Super-sizing hospital equipment can cost up to $5 million
Hospitals and doctors are investing in adjustments for obese patients: iron-wrought waiting room chairs, wheelchairs and beds made to sustain extra weight, and toilets mounted to the floor, not the wall. Indianapolis Star reports.
The trend started about a decade ago when bariatric surgery took off in popularity and the American public began ballooning in weight. By the mid-2000s, hospitals had started to update with these patients in mind. That can mean anything from wider doorways to bigger commodes.
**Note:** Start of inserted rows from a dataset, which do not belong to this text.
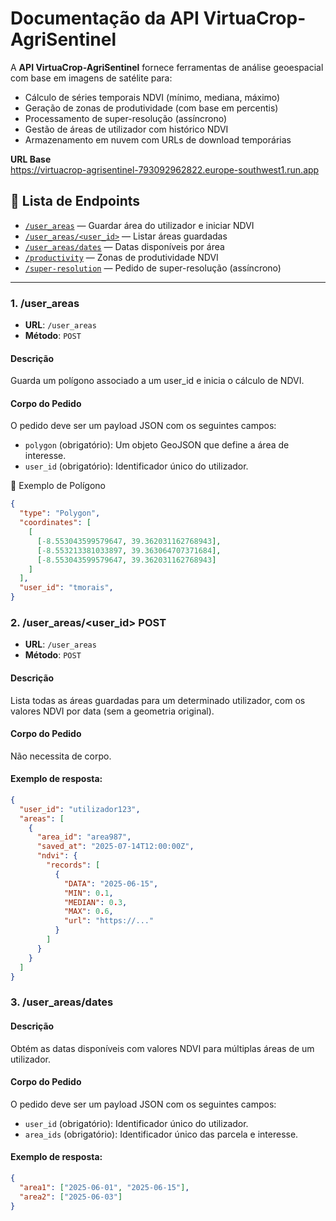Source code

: # Documentação da API VirtuaCrop-AgriSentinel

A **API VirtuaCrop-AgriSentinel** fornece ferramentas de análise geoespacial com base em imagens de satélite para:

- Cálculo de séries temporais NDVI (mínimo, mediana, máximo)
- Geração de zonas de produtividade (com base em percentis)
- Processamento de super-resolução (assíncrono)
- Gestão de áreas de utilizador com histórico NDVI
- Armazenamento em nuvem com URLs de download temporárias

**URL Base**  
https://virtuacrop-agrisentinel-793092962822.europe-southwest1.run.app

## 📍 Lista de Endpoints

- [`/user_areas`](#1-user_areas-post) — Guardar área do utilizador e iniciar NDVI
- [`/user_areas/<user_id>`](#2-user_areasuser_id-post) — Listar áreas guardadas
- [`/user_areas/dates`](#3-user_areasdates-post) — Datas disponíveis por área
- [`/productivity`](#4-productivity-post) — Zonas de produtividade NDVI
- [`/super-resolution`](#5-super-resolution-post) — Pedido de super-resolução (assíncrono)

---

### 1. /user_areas

- **URL**: `/user_areas`  
- **Método**: `POST`

#### Descrição

Guarda um polígono associado a um user_id e inicia o cálculo de NDVI.

#### Corpo do Pedido

O pedido deve ser um payload JSON com os seguintes campos:

- `polygon` (obrigatório): Um objeto GeoJSON que define a área de interesse.  
- `user_id` (obrigatório): Identificador único do utilizador.  

<summary>📌 Exemplo de Polígono</summary>

```json
{
  "type": "Polygon",
  "coordinates": [
    [
      [-8.553043599579647, 39.362031162768943],
      [-8.553213381033897, 39.363064707371684],
      [-8.553043599579647, 39.362031162768943]
    ]
  ],
  "user_id": "tmorais",
}
```


### 2. /user_areas/<user_id> POST

- **URL**: `/user_areas`  
- **Método**: `POST`
  
#### Descrição

Lista todas as áreas guardadas para um determinado utilizador, com os valores NDVI por data (sem a geometria original).

#### Corpo do Pedido

Não necessita de corpo.


#### Exemplo de resposta:

```json
{
  "user_id": "utilizador123",
  "areas": [
    {
      "area_id": "area987",
      "saved_at": "2025-07-14T12:00:00Z",
      "ndvi": {
        "records": [
          {
            "DATA": "2025-06-15",
            "MIN": 0.1,
            "MEDIAN": 0.3,
            "MAX": 0.6,
            "url": "https://..."
          }
        ]
      }
    }
  ]
}
```

### 3. /user_areas/dates

#### Descrição

Obtém as datas disponíveis com valores NDVI para múltiplas áreas de um utilizador.

#### Corpo do Pedido

O pedido deve ser um payload JSON com os seguintes campos:

- `user_id` (obrigatório): Identificador único do utilizador.  
- `area_ids` (obrigatório): Identificador único das parcela e interesse.  

#### Exemplo de resposta:

```json
{
  "area1": ["2025-06-01", "2025-06-15"],
  "area2": ["2025-06-03"]
}
```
More than a third of U.S. hospitals invested in renovations to serve obese and morbidly obese patients better. In the past year, some hospitals have spent as much as $5 million in updates, according to the 2012 Novation report released last month.
- Staff at Franciscan St. Francis Hospital Indianapolis have a wide-bore MRI scanner with a larger opening.
- IU Health Methodist installed ceiling lifts to help move and transfer patients.
- Surgeons at St. Vincent Indianapolis operate with the assistance of robots, which result in a better prognosis than open procedures for heavy patients (it’s harder to predict how morbidly obese patients will respond to surgery stresses and anesthesia). A robotic arm with its camera on the end gives the surgeon a view inside the body, leading to fewer complications and a quicker recovery.
- Other considerations have included: larger stirrups for surgery, longer needles to deliver injections, and special surgical equipment to reach deeper inside a patient's abdominal cavity.
And hospitals have been trying to make all these changes sensitively – taking care not to identify patients as an obese patient through the whole journey.
As it turns out, these adjustments benefits thinner patients too:
- Vein viewers can locate veins in patients whose fat obscures their vascular access; they're also useful in patients with difficult-to-find veins.
- Scanners need wide enough holes and strong enough tables to accommodate larger patients; patients with claustrophobia may also appreciate them.